Die Wahrheit: Im großen Coronadorf
Gutherzige und liebevolle Menschen, die im Buch der Bücher lesen und Limonade trinken – so sieht der Wohlfühlort unserer Zeit aus.
V or 70 Jahren beherrschte der Bing Crosby-Song „Dear hearts and gentle people“ wochenlang die US-Billboard-Charts. Es ging darin um die Idylle einer Kleinstadt-Heimat in Idaho: „I love those dear hearts and gentle people / that come from my home town“, schmalzt Crosby einen Text von Bob Hilliard, „because those dear hearts and gentle people / will never ever let you down“.
Vor allem wussten diese gutherzigen Menschen genau, was man mit den Wochenenden anfängt, wenn sonst nichts los ist im Kaff: „They read the good book from Fri’ till Monday / that’s how the weekend goes“, singt Crosby und referiert damit wohlweislich nicht etwa auf „a good book“, irgendein gutes Buch, sondern auf das wahre und einzige „gute Buch“: Das Buch der Bücher.
Der weitere Songtext sagt nichts darüber aus, wie es sich mit dem Lesekonsum der Kleinstädter im Rest der Woche verhält – anzunehmen ist aber, dass Dienstag bis Donnerstag mit Limonade machen, Felder bestellen und illegalen Abtreibungen rumgebracht wurde.
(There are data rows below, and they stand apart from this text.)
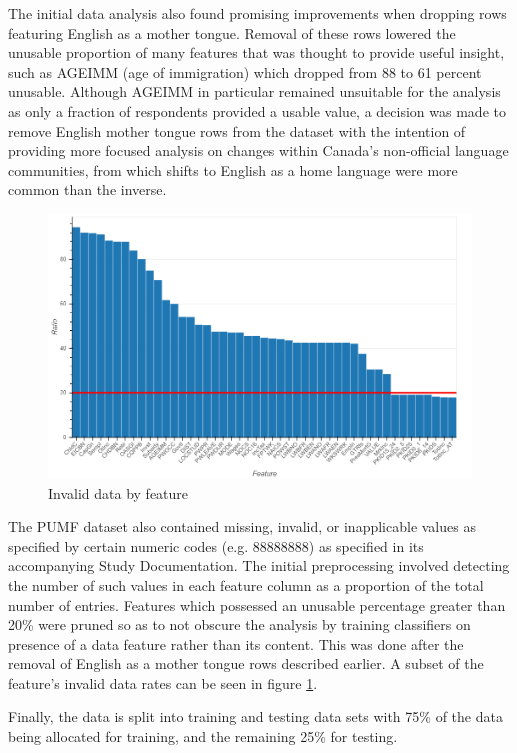 \documentclass[10pt, conference, compsocconf]{IEEEtran}
\begin{document}
The initial data analysis also found promising improvements when dropping rows featuring English as a mother tongue.  Removal of these rows lowered the unusable proportion of many features that was thought to provide useful insight, such as AGEIMM (age of immigration) which dropped from 88 to 61 percent unusable.  Although AGEIMM in particular remained unsuitable for the analysis as only a fraction of respondents provided a usable value, a decision was made to remove English mother tongue rows from the dataset with the intention of providing more focused analysis on changes within Canada's non-official language communities, from which shifts to English as a home language were more common than the inverse.

\begin{figure}
  \includegraphics[scale=0.25]{invalid_data_by_feature}
  \centering
  \caption{Invalid data by feature}
  \label{fig:invalid_data}
\end{figure}

The PUMF dataset also contained missing, invalid, or inapplicable values as specified by certain numeric codes (e.g.  88888888) as specified in its accompanying Study Documentation.  The initial preprocessing involved detecting the number of such values in each feature column as a proportion of the total number of entries.  Features which possessed an unusable percentage greater than 20\% were pruned so as to not obscure the analysis by training classifiers on presence of a data feature rather than its content. This was done after the removal of English as a mother tongue rows described earlier. A subset of the feature's invalid data rates can be seen in figure \ref{fig:invalid_data}.

Finally, the data is split into training and testing data sets with 75\% of the data being allocated for training, and the remaining 25\% for testing.
\end{document}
Und abends ging man früh ins Bett.
Eigentlich fast wie jetzt. Die dörfliche Anmutung, die momentan weltweit wie ein Das Goldene Blatt-Nebel über Stadt und Land wabert, zeigt sich in den notgedrungen (neu)entdeckten Hygge-Interessen: Puzzle sind ausverkauft, und in den anonymen Hochhausfluren der Metropolen riecht es nicht mehr säuerlich nach Erbrochenem, sondern süßlich nach Vanille und Wacholderbeeren.
Zudem bildet man sich ebenfalls am Wochenende weiter. Nicht mit „the good book“, aber mit Serien wie „Virgin River“, deren zweite Staffel just hoch oben in den internen Streamingcharts startete. Es geht darin um die aus Los Angeles in eine Kleinstadt ausgewanderte Hebamme Mel, die den erwähnten Crosby-Song live nachvollzieht: Im imaginären „Virgin River“ tragen die Männer karierte Hemden und fahren Pick-ups, die Frauen backen Muffins und Pies, und jeder Haushalt besitzt mindestens drei Stücke Tupperware plus Deckel, damit sich die Muffins und Pies (per Pick-up) zu den anderen bringen lassen.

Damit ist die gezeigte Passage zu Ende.